RECORDS FOR PROCESSING below:
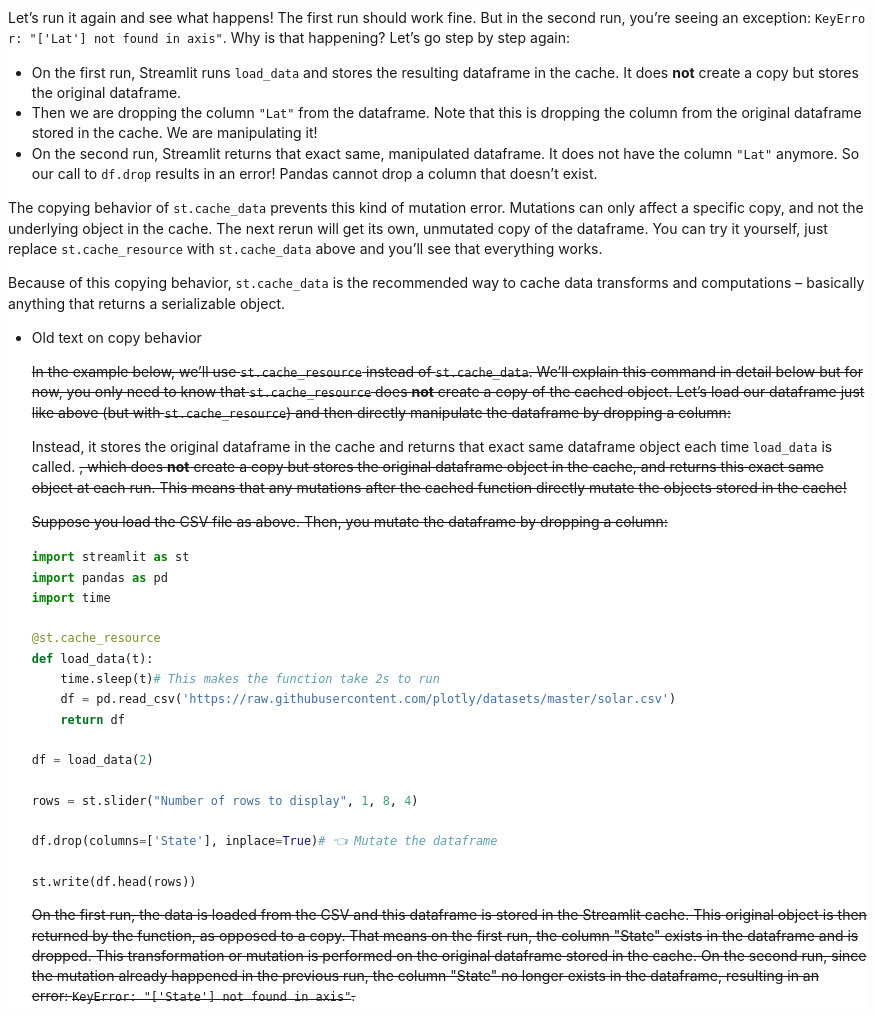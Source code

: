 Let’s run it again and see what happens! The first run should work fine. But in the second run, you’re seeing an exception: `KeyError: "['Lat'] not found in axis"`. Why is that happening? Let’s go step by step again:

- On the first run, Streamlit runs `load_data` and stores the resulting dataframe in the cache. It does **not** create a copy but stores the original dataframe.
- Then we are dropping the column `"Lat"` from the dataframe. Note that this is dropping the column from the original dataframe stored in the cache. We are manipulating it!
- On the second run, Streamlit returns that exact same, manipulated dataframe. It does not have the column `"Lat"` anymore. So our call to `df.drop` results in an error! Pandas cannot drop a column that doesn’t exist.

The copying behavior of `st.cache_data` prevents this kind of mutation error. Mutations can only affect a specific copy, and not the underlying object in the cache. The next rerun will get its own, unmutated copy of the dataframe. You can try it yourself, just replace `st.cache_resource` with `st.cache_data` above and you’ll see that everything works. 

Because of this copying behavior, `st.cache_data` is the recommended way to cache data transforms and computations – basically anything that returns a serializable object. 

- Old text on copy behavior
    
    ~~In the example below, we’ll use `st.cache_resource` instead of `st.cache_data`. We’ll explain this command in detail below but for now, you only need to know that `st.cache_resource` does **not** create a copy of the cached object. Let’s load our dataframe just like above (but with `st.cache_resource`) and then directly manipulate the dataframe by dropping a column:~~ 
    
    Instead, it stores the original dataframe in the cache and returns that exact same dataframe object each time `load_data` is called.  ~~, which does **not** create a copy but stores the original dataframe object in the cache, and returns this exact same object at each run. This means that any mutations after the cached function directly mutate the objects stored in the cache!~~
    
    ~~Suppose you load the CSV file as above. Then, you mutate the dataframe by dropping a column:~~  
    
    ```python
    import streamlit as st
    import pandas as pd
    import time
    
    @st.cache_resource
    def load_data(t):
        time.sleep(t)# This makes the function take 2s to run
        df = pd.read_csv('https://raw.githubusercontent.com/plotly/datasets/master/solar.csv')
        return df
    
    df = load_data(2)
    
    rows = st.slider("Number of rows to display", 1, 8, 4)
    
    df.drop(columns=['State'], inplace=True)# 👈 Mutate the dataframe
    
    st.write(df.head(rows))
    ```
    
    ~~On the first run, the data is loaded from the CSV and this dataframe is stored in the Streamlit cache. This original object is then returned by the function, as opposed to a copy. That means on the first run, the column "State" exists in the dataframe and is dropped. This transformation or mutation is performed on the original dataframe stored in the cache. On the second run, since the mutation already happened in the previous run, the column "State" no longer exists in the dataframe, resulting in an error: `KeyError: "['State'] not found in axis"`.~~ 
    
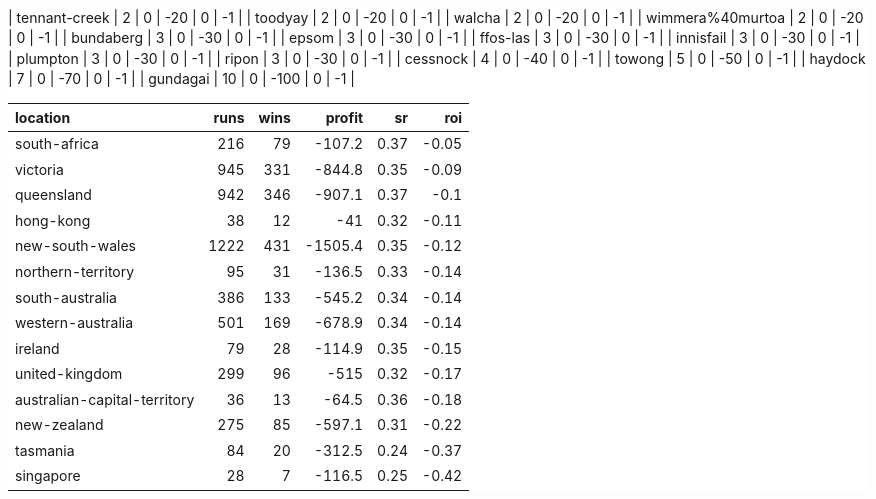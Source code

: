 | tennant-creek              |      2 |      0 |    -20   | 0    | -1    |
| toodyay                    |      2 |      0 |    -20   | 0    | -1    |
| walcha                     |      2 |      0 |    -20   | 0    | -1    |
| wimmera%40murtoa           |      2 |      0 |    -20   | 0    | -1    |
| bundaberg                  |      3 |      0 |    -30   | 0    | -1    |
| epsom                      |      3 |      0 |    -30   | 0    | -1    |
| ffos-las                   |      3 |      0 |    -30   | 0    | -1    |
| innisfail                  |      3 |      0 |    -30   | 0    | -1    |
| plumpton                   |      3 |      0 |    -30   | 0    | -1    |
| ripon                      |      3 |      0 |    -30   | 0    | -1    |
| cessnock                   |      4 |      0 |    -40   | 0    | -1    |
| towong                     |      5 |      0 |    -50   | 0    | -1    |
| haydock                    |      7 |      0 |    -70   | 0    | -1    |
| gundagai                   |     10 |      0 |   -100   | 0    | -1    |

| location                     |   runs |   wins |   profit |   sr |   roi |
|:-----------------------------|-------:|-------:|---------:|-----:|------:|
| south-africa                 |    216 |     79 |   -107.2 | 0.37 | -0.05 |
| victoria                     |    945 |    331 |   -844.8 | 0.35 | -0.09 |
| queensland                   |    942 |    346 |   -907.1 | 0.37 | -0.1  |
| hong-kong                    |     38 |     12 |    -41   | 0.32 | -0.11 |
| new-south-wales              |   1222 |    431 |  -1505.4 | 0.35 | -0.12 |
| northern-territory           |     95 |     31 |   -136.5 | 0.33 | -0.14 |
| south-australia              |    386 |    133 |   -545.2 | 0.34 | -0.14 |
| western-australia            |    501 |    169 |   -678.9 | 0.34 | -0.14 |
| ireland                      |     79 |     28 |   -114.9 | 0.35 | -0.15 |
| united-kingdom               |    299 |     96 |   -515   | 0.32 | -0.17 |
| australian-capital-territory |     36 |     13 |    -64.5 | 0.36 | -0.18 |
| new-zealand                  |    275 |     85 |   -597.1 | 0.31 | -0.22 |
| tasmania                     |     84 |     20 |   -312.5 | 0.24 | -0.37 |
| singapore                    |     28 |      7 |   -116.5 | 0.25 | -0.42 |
End of RECORDS FOR PROCESSING.
REQUIREMENT> Above are the records; report each line in them that includes the word "from".

TASK OUTPUT>
- Then we are dropping the column `"Lat"` from the dataframe. Note that this is dropping the column from the original dataframe stored in the cache. We are manipulating it!
    ~~On the first run, the data is loaded from the CSV and this dataframe is stored in the Streamlit cache. This original object is then returned by the function, as opposed to a copy. That means on the first run, the column "State" exists in the dataframe and is dropped. This transformation or mutation is performed on the original dataframe stored in the cache. On the second run, since the mutation already happened in the previous run, the column "State" no longer exists in the dataframe, resulting in an error: `KeyError: "['State'] not found in axis"`.~~ 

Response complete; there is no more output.